In CBT Advisors’ world of venture-backed biotech companies, this landscape poses significant challenges. Gone are the days when a biotech’s innovation would be appreciated by as many as five or ten pharma companies at the same time (there are barely fifteen left that regularly carry out M&A) and there could be a big bidding war. The biotechs’ leverage is not what it used to be. Counterbalancing that is the obvious productivity flop in pharma R&D. Biotech is the only place pharma can turn for real innovation. And turn they do, early and often.
This creates a bonanza for firms like mine that assist early, science-driven companies in managing their public positioning and their business development pitch from day one to create the largest possible exits. Now more than ever, the right story sells, just maybe to only one or two bidders. In Foundation’s case, the billion-dollar number was probably what it took to get the company’s pre-IPO investors (which included Google Ventures and Bill Gates, not to mention smart funds like Casdin Capital) to give up on at least some of their dreams of long-term returns in exchange for a sweet 10-12 times (I’m guessing) on their last pre-IPO investment from early 2013.
From Foundation’s point of view, the deal does three things, all of them good:
• Cashes out the early investors at a price they can accept.
• Delays, perhaps indefinitely, the need to break even on selling tests and shifts the focus to drug development and companion diagnostics
• Relieves the constant pressure to market the company’s analytic services to multiple pharma companies in deals that have been the main source of revenue for Foundation to this point. That pressure was undoubtedly going to become heavier as Foundation’s pharma partners realized that, quarter after quarter, there was no reimbursement coming from Medicare and little from other payers, leaving pharma to provide the vast majority of the company’s source of revenue. (A first small insurer in Grand Rapids, MI, announced coverage of FoundationOne and another Foundation test in October, 2014.)

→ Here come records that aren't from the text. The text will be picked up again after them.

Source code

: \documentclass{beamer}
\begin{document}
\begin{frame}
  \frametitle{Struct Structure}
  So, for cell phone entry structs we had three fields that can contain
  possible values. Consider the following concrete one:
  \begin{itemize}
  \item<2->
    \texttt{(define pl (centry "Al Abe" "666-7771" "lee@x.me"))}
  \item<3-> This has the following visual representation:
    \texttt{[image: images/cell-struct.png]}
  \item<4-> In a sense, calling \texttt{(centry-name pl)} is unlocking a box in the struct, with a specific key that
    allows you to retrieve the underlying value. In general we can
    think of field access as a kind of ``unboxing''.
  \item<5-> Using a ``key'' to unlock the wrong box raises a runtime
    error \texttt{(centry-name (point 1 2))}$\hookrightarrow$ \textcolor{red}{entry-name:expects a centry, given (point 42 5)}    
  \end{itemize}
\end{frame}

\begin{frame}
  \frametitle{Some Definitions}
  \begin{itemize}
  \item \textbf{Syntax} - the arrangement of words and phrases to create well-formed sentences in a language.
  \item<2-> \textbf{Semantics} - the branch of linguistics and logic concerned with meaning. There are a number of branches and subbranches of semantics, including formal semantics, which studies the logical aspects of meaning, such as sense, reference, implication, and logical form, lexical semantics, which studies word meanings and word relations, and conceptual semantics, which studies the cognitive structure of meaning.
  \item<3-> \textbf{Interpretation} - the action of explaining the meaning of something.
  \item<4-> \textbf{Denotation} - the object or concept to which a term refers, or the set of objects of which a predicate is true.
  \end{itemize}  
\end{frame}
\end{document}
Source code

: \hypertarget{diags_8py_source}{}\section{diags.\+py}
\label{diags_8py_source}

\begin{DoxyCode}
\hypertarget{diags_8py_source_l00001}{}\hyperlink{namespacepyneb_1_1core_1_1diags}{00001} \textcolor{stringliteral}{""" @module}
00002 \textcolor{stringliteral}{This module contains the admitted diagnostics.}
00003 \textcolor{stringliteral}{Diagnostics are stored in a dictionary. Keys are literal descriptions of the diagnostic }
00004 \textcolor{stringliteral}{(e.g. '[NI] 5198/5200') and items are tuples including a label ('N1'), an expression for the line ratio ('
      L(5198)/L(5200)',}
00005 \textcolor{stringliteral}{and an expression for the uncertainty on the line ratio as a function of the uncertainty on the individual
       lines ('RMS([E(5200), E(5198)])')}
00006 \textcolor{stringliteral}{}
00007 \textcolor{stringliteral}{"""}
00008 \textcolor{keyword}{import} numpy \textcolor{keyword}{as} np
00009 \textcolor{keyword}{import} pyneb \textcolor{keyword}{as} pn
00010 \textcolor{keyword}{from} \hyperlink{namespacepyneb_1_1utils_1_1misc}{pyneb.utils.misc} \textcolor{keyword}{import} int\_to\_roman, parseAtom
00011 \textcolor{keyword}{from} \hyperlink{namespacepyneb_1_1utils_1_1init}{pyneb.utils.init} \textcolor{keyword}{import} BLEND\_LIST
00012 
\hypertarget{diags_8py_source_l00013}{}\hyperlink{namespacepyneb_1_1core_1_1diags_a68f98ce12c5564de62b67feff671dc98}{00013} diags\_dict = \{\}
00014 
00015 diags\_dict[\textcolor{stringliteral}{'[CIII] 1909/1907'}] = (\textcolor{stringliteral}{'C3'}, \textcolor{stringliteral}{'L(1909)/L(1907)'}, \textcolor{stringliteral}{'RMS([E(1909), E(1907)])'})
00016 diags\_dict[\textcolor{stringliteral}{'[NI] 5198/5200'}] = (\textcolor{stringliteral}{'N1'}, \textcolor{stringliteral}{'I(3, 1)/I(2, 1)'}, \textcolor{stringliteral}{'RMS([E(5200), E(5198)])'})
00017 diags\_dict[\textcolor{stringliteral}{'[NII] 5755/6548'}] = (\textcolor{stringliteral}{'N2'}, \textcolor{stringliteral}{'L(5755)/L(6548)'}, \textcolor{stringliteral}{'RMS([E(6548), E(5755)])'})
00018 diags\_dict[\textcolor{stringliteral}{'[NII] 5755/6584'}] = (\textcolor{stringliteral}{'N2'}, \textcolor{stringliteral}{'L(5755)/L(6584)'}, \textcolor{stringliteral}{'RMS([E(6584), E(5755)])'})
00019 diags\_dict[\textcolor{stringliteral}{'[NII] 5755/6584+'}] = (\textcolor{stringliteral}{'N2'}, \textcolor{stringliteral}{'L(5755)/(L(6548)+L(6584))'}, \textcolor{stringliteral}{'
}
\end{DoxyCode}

Back to why the acquirer had to be Roche: remember that over the last 25 years, Roche has had the undoubtedly humbling—but ultimately very profitable—experience of owning Genentech. Revenues and product pipeline from that acquisition long ago overtook those products from Roche’s own drug development in volume and importance. In some sense, Genentech has come to own Roche. Since Roche is nowhere near as advanced in gene therapy as Novartis, nor as advanced in checkpoint inhibitors as Merck and Bristol, the move to own Foundation is an attempt to be the best it can be as a genetics-driven drug developer and marketer. No other pharma would have seen this deal that way. When and if Foundation’s investment bank called around looking for better offers, I bet no one called them back.
For Roche, the deal will either turn out to be a leapfrog or, maybe, a dead end. But if cancer therapies, especially for solid tumors, really do wind up getting developed and marketed in a genome-driven way—and many trends point in that direction—then this move will have turned out to be prescient indeed.